Zgodnie z obowiązującym regulacjami w razie wystąpienia w szkole zakażenia koronawirusem szkoły na wniosek dyrektora, w porozumieniu z organami prowadzącymi i przy pozytywnej opinii inspektora sanitarnego, mogą na czas określony przejść na system mieszany (łączący kształcenie stacjonarne i kształcenie na odległość), bądź całkowicie na nauczanie zdalne.

 

Wiceszefowa MEN: liczba niewielka

Wiceszefowa MEN w Programie I Polskiego Radia podkreśliła, że liczba ta jest "naprawdę niewielka". - Aczkolwiek podchodzimy do tego z wielką ostrożnością. Dzisiaj mija tydzień od rozpoczęcia roku szkolnego, kiedy zabrzmiał dzwonek (szkolny - PAP) po wielu miesiącach przerwy - mówi. 

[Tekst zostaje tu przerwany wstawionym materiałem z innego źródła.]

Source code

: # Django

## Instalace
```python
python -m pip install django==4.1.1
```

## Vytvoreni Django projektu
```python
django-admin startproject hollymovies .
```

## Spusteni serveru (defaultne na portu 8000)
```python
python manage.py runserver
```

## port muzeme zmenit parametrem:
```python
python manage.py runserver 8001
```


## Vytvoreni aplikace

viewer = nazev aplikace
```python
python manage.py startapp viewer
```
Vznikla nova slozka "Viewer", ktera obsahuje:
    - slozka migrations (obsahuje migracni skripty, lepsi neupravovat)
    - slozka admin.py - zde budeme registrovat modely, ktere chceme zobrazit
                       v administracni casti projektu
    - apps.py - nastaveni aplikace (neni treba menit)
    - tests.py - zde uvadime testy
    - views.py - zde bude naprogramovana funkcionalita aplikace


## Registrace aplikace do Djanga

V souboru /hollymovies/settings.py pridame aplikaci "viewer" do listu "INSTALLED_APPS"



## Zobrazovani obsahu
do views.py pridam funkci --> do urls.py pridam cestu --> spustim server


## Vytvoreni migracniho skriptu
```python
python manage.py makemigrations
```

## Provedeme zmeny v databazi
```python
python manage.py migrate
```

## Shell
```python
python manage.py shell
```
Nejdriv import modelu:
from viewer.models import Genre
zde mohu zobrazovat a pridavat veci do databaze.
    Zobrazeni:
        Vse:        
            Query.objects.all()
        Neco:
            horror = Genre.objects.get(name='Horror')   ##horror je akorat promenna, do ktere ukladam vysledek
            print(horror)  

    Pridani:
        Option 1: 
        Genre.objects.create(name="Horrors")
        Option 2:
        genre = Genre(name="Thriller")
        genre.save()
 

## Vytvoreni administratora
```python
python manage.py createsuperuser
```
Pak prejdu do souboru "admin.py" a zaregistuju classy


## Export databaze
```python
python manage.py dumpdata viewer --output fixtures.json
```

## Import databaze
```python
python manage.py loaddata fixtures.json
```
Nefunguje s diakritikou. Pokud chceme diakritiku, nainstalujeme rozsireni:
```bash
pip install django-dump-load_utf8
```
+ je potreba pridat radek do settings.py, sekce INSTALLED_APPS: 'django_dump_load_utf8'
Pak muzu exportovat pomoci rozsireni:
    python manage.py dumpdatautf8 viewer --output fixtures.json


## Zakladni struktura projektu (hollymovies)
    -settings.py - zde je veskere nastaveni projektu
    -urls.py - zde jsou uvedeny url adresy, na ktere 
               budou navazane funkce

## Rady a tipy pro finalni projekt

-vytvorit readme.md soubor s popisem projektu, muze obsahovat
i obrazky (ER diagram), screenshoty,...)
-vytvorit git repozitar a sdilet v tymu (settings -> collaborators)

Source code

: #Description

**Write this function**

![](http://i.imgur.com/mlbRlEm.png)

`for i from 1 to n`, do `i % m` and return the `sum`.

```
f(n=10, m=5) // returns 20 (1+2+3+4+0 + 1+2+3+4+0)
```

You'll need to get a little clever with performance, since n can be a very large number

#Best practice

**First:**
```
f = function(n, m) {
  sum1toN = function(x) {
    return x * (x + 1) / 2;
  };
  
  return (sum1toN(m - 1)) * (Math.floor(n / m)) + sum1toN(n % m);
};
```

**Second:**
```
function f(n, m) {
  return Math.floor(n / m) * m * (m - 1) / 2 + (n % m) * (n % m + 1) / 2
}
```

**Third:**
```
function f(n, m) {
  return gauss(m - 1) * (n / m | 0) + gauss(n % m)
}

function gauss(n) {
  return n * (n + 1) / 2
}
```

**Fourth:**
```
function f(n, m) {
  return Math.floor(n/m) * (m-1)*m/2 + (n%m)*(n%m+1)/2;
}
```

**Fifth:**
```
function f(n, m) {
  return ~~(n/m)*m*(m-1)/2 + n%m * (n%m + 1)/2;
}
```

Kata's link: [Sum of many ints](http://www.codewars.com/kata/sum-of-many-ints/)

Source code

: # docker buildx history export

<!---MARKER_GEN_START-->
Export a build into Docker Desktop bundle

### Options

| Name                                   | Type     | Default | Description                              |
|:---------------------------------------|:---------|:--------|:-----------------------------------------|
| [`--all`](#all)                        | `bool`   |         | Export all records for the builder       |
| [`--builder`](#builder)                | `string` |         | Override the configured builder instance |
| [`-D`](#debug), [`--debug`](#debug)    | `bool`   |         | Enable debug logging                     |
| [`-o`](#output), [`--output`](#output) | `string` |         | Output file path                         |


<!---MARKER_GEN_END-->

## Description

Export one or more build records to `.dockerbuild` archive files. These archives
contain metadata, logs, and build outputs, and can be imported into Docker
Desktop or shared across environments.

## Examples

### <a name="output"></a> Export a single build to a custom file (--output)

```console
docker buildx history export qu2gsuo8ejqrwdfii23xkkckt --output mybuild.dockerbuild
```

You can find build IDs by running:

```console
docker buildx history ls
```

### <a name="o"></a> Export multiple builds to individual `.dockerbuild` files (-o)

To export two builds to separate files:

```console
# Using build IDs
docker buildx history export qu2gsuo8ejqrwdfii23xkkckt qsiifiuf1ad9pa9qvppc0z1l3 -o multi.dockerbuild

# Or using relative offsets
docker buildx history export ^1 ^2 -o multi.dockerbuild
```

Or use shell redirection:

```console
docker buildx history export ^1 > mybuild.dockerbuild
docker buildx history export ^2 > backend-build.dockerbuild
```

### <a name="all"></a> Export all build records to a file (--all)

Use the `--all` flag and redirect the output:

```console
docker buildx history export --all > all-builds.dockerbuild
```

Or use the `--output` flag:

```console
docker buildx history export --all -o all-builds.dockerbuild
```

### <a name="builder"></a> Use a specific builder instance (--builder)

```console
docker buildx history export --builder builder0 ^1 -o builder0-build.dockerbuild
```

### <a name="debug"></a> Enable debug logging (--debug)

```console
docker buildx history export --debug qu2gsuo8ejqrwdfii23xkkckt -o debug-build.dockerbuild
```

W poniedziałek po południu Ministerstwo Edukacji Narodowej podało, że według staniu na 7 września, na godzinę 14.30 w zdalnym w całym kraju pracuje 45 placówek (tj. 0,09 proc. wszystkich w kraju), a w trybie mieszanym – 35 placówek (tj. 0,07 proc. wszystkich). Poinformowano, że dane te dotyczą szkół i placówek, w których powiatowa inspekcja sanitarna – po szczegółowym przeanalizowaniu sytuacji – wydała pozytywną zgodę na pracę szkoły w innym, niż stacjonarny tryb nauki. 

Czytaj: Minister podpisał zmiany mające ułatwiać zdalne nauczanie​>>

Wcześniej w poniedziałek na konferencji prasowej w Białymstoku minister edukacji narodowej Dariusz Piontkowski podał informacje o pracy placówek oświatowych według stanu na 7 września z godzin porannych. Poinformował, że w całym kraju na ponad 48,5 tys. szkół, przedszkoli i placówek oświatowych w całym kraju w trybie zdalnym pracują 44 placówki, a 33 w trybie mieszanym.

Szef MEN dodał, że część placówek, które w pierwszych dniach września po decyzjach sanepidu przeszły na nauczanie zdalne, wróciła w poniedziałek do nauczania w stacjonarnej formie. Mówił, że przerwa w nauce stacjonarnej powinna trwać nie dłużej niż dwa tygodnie, czyli mniej więcej tyle, by stwierdzić, czy dana osoba jest zakażona koronawirusem – mówił Dariusz Piontkowski.